BEGIN Supplied records

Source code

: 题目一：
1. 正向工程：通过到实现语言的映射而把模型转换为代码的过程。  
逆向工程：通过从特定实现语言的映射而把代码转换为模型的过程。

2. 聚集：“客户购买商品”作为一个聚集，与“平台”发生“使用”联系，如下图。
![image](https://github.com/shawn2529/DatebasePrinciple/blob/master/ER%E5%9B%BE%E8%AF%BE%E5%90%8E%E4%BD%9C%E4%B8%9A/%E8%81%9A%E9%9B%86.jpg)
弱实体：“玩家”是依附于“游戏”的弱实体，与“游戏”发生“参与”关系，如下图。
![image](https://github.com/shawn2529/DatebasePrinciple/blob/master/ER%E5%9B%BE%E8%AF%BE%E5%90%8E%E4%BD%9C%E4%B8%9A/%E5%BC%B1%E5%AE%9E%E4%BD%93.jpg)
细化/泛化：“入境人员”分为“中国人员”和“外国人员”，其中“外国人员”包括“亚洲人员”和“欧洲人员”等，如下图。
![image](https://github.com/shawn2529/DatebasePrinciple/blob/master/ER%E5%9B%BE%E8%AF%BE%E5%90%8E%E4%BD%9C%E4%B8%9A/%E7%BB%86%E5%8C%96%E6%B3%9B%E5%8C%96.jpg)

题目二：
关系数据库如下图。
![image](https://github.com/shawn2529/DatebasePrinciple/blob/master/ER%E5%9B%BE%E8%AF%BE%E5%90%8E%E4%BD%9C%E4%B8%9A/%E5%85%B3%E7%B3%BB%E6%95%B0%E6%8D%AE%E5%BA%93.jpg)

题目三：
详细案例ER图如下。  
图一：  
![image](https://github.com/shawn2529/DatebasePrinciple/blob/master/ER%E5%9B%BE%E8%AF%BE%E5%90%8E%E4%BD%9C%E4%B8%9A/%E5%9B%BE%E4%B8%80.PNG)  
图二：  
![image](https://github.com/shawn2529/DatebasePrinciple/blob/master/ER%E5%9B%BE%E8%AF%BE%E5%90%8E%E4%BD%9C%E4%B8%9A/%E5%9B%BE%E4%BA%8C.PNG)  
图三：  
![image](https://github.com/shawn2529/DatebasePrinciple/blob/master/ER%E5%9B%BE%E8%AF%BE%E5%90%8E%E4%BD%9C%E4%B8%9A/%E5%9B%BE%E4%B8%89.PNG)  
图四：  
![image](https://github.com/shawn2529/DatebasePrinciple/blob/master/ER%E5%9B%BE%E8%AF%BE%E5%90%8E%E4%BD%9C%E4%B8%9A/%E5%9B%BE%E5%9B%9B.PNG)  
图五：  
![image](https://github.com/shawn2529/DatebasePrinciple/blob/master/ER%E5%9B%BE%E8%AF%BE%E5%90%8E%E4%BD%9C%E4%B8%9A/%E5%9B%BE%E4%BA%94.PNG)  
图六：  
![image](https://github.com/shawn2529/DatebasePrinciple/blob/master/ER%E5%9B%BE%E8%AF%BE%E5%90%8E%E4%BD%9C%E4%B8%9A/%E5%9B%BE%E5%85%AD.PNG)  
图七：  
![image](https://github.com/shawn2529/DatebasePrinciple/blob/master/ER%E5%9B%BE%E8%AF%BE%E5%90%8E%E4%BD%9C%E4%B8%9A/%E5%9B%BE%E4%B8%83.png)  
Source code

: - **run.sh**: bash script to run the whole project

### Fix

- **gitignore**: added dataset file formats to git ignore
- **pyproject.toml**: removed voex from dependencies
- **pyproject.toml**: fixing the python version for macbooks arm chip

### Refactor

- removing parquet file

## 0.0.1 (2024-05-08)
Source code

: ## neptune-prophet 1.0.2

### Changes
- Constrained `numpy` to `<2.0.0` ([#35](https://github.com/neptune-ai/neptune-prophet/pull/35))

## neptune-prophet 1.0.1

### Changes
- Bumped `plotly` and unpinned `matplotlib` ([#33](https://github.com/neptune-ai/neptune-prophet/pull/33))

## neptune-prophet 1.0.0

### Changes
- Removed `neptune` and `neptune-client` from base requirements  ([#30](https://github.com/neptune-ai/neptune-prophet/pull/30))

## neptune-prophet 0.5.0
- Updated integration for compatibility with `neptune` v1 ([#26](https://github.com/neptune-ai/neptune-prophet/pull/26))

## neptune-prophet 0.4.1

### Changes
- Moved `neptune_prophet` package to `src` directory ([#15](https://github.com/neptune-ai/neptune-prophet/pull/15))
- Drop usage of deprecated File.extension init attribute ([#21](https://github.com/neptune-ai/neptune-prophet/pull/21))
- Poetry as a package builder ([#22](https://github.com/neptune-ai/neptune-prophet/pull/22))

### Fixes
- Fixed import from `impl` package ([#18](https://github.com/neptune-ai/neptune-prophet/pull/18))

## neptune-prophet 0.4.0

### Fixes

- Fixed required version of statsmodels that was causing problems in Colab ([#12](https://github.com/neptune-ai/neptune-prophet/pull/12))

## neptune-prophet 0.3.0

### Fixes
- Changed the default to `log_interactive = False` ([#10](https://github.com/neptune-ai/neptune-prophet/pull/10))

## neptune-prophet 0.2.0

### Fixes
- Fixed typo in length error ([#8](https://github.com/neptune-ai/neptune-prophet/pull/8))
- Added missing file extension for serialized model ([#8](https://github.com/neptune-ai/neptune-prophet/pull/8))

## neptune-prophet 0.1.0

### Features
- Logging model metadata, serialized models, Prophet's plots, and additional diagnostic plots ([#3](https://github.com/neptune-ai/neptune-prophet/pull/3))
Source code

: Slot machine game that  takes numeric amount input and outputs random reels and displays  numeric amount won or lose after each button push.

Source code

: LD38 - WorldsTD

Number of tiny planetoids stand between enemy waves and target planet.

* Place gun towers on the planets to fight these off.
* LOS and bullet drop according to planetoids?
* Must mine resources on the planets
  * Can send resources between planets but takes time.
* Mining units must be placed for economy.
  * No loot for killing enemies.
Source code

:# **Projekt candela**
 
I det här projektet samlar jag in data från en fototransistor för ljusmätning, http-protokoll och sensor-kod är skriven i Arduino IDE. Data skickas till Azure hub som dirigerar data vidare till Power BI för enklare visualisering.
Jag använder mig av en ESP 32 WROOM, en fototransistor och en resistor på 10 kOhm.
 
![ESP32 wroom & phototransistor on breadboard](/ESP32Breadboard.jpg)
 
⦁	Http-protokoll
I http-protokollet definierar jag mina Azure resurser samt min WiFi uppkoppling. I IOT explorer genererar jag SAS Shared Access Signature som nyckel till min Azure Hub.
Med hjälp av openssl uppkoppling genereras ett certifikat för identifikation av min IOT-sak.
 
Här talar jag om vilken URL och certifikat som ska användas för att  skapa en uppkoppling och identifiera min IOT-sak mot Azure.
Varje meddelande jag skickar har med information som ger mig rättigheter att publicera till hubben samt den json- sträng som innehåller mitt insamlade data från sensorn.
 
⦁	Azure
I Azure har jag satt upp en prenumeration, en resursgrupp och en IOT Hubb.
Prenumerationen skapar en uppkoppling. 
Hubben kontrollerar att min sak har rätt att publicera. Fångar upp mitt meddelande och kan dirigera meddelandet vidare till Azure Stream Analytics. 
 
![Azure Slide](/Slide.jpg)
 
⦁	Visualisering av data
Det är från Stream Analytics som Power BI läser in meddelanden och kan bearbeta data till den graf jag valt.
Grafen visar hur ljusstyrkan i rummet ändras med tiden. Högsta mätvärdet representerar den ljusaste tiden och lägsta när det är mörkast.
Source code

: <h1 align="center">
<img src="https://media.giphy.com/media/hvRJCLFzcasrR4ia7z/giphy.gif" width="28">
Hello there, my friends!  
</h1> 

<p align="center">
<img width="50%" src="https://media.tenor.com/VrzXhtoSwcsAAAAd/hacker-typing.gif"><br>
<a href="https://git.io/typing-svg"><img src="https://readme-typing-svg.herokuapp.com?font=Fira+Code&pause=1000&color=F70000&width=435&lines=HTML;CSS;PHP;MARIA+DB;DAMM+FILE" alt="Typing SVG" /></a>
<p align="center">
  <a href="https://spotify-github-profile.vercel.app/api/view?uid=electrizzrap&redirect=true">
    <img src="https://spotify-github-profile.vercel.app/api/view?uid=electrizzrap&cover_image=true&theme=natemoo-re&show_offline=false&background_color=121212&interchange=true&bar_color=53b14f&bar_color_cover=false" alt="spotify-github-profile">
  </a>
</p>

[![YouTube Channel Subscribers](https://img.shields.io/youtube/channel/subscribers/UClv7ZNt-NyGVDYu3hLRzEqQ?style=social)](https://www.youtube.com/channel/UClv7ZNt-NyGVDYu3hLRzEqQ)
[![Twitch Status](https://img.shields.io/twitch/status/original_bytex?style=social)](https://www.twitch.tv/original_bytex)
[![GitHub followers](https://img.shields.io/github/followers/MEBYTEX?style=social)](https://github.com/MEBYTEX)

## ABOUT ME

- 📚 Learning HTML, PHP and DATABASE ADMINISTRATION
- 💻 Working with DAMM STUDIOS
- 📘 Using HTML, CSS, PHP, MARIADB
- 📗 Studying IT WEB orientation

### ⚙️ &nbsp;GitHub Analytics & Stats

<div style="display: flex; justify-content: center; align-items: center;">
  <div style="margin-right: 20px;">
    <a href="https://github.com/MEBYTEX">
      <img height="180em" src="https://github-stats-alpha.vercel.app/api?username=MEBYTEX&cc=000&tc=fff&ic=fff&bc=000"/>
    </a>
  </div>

END Supplied records

Collect every line with the string "takes" from the records, and copy each.

- _Answer space_
: Slot machine game that  takes numeric amount input and outputs random reels and displays  numeric amount won or lose after each button push.
  * Can send resources between planets but takes time.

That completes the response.